▸ WHAT NEEDS TO BE DONE: One line at a time, check the entries below for the word "connecter", and copy each line that has it.

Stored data

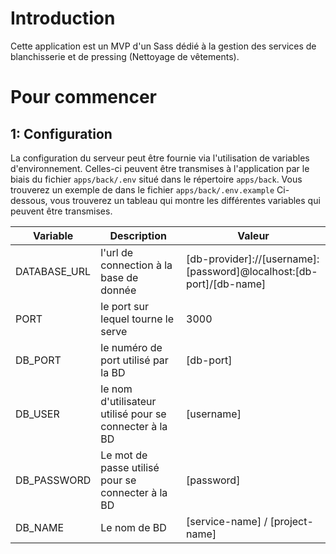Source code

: # Introduction

Cette application est un MVP d'un Sass dédié à la gestion des services de blanchisserie et de pressing (Nettoyage de vêtements).

# Pour commencer

## 1: Configuration

La configuration du serveur peut être fournie via l'utilisation de variables d'environnement. Celles-ci peuvent être transmises à l'application par le biais du fichier `apps/back/.env` situé dans le répertoire `apps/back`. Vous trouverez un exemple de dans le fichier `apps/back/.env.example` Ci-dessous, vous trouverez un tableau qui montre les différentes variables qui peuvent être transmises.

| Variable             | Description                                             | Valeur                                                              |
| -------------------- | ------------------------------------------------------- | ------------------------------------------------------------------- |
| DATABASE_URL         | l'url de connection à la base de donnée                 | [db-provider]://[username]:[password]@localhost:[db-port]/[db-name] |
| PORT                 | le port sur lequel tourne le serve                      | 3000                                                                |
| DB_PORT              | le numéro de port utilisé par la BD                     | [db-port]                                                           |
| DB_USER              | le nom d'utilisateur utilisé pour se connecter à la BD  | [username]                                                          |
| DB_PASSWORD          | Le mot de passe utilisé pour se connecter à la BD       | [password]                                                          |
| DB_NAME              | Le nom de BD                                            | [service-name] / [project-name]                                     |

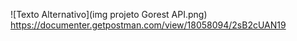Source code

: 
![Texto Alternativo](img projeto Gorest API.png)
https://documenter.getpostman.com/view/18058094/2sB2cUAN19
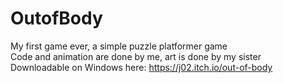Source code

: # OutofBody
My first game ever, a simple puzzle platformer game  
Code and animation are done by me, art is done by my sister  
Downloadable on Windows here: https://j02.itch.io/out-of-body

▸ OUTPUT FOR THIS TASK:
| DB_USER              | le nom d'utilisateur utilisé pour se connecter à la BD  | [username]                                                          |
| DB_PASSWORD          | Le mot de passe utilisé pour se connecter à la BD       | [password]                                                          |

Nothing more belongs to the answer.